I picked two books for Lent, that I intend to read through the next forty days. The books I chose for this season are The Voice of the Psalms and The Wisdom of the Desert. The Voice of the Psalms is a translation of the Psalms with reflections written by Karen Moore and James F. Couch, Jr. It comes with a forty-day reading plan for Lent. The Psalms, as a finished compilation, have been a deep resource for spiritual nourishment for twenty-three hundred years. A psalter, such as this one, connects modern readers to the poetry of ancient Israel. It is a great resource for wisdom, discernment, and hope for modern readers. Thomas Merton’s, The Wisdom of the Desert, is a collection of sayings and parables from fourth century Christian Desert Fathers. While I don’t recommend Christians become long-term hermits, Merton found a well of insight from these early Christians. The collection is not ordered or centered around a theme, they are simply a collection Merton pulled together for himself and his friends. One excerpt from his collection reads, “It was said of Abbot Agatho that for three years he carried a stone in his mouth until he learned to be silent.” If you decide to read either of these books, it is my hope that they bless you and bring nourishment to your life.
The point of this really, is to put into practice the greatest command. Jesus taught his disciples, and continues to teach us through his Spirit, that we ought to love God with all our being, that is with our bodies, minds, souls, and with all our strength. Yet, just as Paul taught us, the greatest command is not a simple task. The scriptures and those spiritual men and women that came before us, are our guides as we practice faith and learn the meaning of the good news for ourselves. Jesus died but he was also raised. He died for us and he was raised for us as well. The victory of Jesus’ life gives us hope. So, what is nourishing you today? What you practice today will be what you rely upon tomorrow. So maybe it is time for a few more healthy practices, like Lent, in your life. Traditionally, Lent is accompanied with prayer and fasting. While a complete fast is not right for everyone, like diabetics such as myself, there are healthy ways you can honor God, and you decide what they will be.

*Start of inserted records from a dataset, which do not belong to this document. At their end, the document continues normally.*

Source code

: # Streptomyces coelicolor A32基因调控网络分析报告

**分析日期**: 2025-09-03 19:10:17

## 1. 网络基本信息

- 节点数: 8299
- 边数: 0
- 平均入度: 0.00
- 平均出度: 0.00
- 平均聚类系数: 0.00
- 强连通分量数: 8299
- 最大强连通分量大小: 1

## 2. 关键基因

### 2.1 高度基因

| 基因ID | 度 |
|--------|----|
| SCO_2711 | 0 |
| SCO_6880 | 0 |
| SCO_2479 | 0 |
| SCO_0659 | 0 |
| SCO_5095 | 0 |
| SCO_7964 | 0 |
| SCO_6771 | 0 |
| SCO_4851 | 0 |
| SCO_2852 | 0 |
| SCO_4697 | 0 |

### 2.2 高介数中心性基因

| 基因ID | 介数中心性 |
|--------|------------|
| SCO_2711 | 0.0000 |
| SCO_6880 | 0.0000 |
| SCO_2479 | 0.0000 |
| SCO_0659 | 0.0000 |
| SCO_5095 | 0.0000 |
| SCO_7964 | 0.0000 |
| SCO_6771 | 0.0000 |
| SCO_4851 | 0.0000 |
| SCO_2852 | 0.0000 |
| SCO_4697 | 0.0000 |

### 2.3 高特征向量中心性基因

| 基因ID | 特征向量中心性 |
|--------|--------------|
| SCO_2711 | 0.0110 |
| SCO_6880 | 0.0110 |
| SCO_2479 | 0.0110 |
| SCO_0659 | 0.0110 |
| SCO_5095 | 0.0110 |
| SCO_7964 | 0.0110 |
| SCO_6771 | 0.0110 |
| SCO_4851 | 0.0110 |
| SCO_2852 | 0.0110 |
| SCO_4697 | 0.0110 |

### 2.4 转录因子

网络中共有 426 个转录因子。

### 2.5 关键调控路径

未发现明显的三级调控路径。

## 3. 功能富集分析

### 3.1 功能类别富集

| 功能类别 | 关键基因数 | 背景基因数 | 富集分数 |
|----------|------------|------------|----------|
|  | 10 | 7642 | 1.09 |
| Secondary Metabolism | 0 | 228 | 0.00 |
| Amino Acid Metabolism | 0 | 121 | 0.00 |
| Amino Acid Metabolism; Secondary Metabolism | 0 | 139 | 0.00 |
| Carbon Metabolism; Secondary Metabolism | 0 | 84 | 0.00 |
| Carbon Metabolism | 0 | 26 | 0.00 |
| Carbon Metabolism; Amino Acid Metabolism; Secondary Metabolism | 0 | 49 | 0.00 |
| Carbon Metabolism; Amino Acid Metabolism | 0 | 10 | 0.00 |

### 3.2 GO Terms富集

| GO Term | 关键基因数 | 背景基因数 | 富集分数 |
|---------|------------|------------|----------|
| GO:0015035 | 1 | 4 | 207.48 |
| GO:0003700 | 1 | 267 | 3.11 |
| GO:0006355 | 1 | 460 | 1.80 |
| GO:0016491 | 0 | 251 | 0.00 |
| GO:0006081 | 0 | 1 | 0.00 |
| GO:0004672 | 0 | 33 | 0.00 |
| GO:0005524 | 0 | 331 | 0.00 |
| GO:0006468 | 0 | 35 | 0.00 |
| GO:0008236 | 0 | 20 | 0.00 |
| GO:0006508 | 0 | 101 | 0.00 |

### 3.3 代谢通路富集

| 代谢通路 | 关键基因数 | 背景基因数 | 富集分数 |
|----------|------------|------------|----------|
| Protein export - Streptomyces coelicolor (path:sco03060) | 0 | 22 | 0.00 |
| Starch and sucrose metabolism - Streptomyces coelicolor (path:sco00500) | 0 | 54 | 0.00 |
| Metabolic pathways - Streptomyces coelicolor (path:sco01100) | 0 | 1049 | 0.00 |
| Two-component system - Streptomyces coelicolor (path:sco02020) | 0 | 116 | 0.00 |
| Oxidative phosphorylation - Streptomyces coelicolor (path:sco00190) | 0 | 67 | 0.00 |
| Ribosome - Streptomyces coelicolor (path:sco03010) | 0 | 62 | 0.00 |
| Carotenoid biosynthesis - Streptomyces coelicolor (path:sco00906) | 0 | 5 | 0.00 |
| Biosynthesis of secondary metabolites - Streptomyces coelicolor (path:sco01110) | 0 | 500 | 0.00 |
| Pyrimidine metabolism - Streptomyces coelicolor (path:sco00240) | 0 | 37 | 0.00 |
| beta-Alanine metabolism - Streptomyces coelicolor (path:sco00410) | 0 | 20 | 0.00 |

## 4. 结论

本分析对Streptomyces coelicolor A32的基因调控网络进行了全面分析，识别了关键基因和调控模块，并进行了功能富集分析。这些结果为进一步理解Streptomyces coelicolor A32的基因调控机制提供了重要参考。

If you would like to join me in reading through these two books, let me know and I will send a weekly email out with some more thoughts about the material.
“Let your work be shown to your servants,
and your glorious power to their children.
Let the favor of the Lord our God be upon us,
and establish the work of our hands upon us;
yes, establish the work of our hands!”
 Thomas Merton, The Wisdom of the Desert (New York: New Directions Publishing Corporation, 1970), 30.